Controllable Shadow Generation Using Pixel Height Maps

TL;DR

This paper introduces pixel height, a new geometry representation that enables controllable, high-quality shadow synthesis from 2D images, improving realism and flexibility over existing methods.

Contribution

The paper proposes pixel height as a novel geometry encoding that allows explicit control over shadow shape and softness in image compositing.

Findings

Pixel height improves shadow quality in synthesis tasks.

The method enables precise control of shadow direction and softness.

Quantitative results show significant enhancement over baseline models.

Abstract

Shadows are essential for realistic image compositing. Physics-based shadow rendering methods require 3D geometries, which are not always available. Deep learning-based shadow synthesis methods learn a mapping from the light information to an object's shadow without explicitly modeling the shadow geometry. Still, they lack control and are prone to visual artifacts. We introduce pixel heigh, a novel geometry representation that encodes the correlations between objects, ground, and camera pose. The pixel height can be calculated from 3D geometries, manually annotated on 2D images, and can also be predicted from a single-view RGB image by a supervised approach.
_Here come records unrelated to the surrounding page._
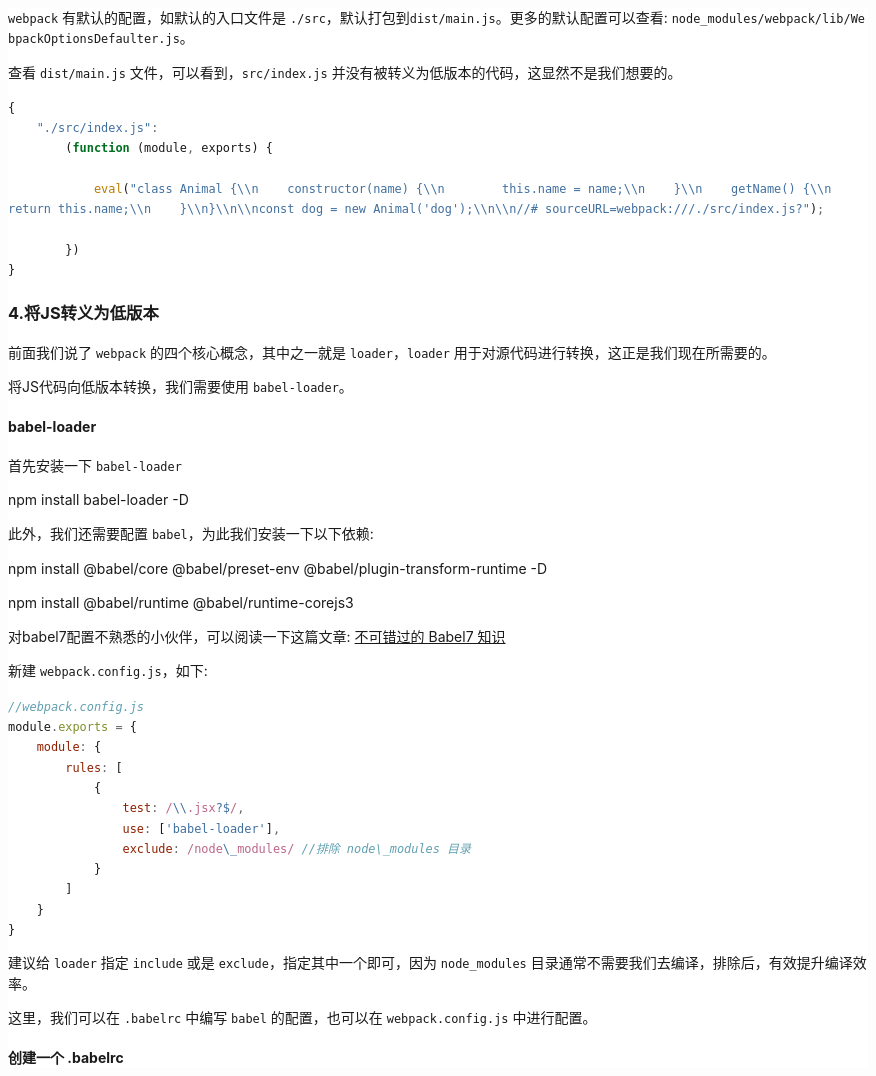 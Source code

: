 `webpack` 有默认的配置，如默认的入口文件是 `./src`，默认打包到`dist/main.js`。更多的默认配置可以查看: `node_modules/webpack/lib/WebpackOptionsDefaulter.js`。

查看 `dist/main.js` 文件，可以看到，`src/index.js` 并没有被转义为低版本的代码，这显然不是我们想要的。
``` js
{
    "./src/index.js":
        (function (module, exports) {

            eval("class Animal {\\n    constructor(name) {\\n        this.name = name;\\n    }\\n    getName() {\\n        return this.name;\\n    }\\n}\\n\\nconst dog = new Animal('dog');\\n\\n//# sourceURL=webpack:///./src/index.js?");

        })
}
```
### 4.将JS转义为低版本

前面我们说了 `webpack` 的四个核心概念，其中之一就是 `loader`，`loader` 用于对源代码进行转换，这正是我们现在所需要的。

将JS代码向低版本转换，我们需要使用 `babel-loader`。

#### babel-loader

首先安装一下 `babel-loader`

npm install babel-loader -D

此外，我们还需要配置 `babel`，为此我们安装一下以下依赖:

npm install @babel/core @babel/preset-env @babel/plugin-transform-runtime -D

npm install @babel/runtime @babel/runtime-corejs3

对babel7配置不熟悉的小伙伴，可以阅读一下这篇文章: [不可错过的 Babel7 知识](https://link.segmentfault.com/?enc=X7rYJdxoarklWq%2Fl1UCbWg%3D%3D.L2HiFOuPXArpvEUHI056Fri9qOUIiPnn4QzTa7qEPW3rBkMXWiy%2BiIQKTrTB7Gaj)

新建 `webpack.config.js`，如下:
``` js
//webpack.config.js
module.exports = {
    module: {
        rules: [
            {
                test: /\\.jsx?$/,
                use: ['babel-loader'],
                exclude: /node\_modules/ //排除 node\_modules 目录
            }
        ]
    }
}
```
建议给 `loader` 指定 `include` 或是 `exclude`，指定其中一个即可，因为 `node_modules` 目录通常不需要我们去编译，排除后，有效提升编译效率。

这里，我们可以在 `.babelrc` 中编写 `babel` 的配置，也可以在 `webpack.config.js` 中进行配置。

#### 创建一个 .babelrc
It can be used to calculate hard shadows in a 2D image based on the projective geometry, providing precise control of the shadows' direction and shape. Furthermore, we propose a data-driven soft shadow generator to apply softness to a hard shadow based on a softness input parameter. Qualitative and quantitative evaluations demonstrate that the proposed pixel height significantly improves the quality of the shadow generation while allowing for controllability.